• _Problem requirements_
Using the data below, determine the number of lines that include the string "nodejs". Write only that number.
··· Provided information
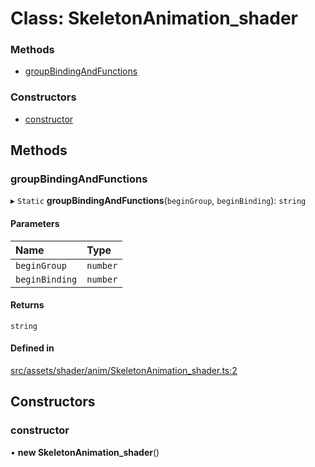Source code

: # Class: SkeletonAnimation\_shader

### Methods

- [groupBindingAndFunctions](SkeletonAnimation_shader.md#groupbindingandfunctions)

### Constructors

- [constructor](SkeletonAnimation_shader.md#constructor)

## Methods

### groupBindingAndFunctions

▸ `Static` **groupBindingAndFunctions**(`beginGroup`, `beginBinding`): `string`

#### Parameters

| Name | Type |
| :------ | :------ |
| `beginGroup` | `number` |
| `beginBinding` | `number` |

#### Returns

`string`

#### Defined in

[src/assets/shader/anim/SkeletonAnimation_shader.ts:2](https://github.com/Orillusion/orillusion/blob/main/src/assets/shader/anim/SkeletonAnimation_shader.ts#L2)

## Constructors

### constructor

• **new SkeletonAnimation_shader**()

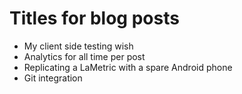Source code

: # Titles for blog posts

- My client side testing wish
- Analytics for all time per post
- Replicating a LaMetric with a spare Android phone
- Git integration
······
··· Provided information
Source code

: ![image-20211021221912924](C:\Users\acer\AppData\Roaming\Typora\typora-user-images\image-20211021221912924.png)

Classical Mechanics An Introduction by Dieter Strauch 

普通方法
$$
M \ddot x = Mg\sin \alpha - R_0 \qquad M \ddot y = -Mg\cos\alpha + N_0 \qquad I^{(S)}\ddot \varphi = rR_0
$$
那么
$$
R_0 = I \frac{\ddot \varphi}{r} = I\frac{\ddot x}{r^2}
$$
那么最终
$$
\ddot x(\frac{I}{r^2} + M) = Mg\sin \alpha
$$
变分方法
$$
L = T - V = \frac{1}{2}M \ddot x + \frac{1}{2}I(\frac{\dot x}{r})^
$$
······
··· Provided information
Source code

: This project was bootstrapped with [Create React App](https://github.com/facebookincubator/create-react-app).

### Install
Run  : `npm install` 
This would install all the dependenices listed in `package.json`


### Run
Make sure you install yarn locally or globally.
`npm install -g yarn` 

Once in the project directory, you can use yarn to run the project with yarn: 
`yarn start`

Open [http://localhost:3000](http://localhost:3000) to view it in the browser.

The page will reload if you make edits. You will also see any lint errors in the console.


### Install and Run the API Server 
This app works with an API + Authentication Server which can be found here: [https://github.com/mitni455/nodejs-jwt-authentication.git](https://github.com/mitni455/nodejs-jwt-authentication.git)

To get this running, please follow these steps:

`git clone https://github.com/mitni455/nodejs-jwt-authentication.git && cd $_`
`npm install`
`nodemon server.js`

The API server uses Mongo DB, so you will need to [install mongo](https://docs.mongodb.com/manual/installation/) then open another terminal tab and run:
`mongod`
······
• _Output below_
2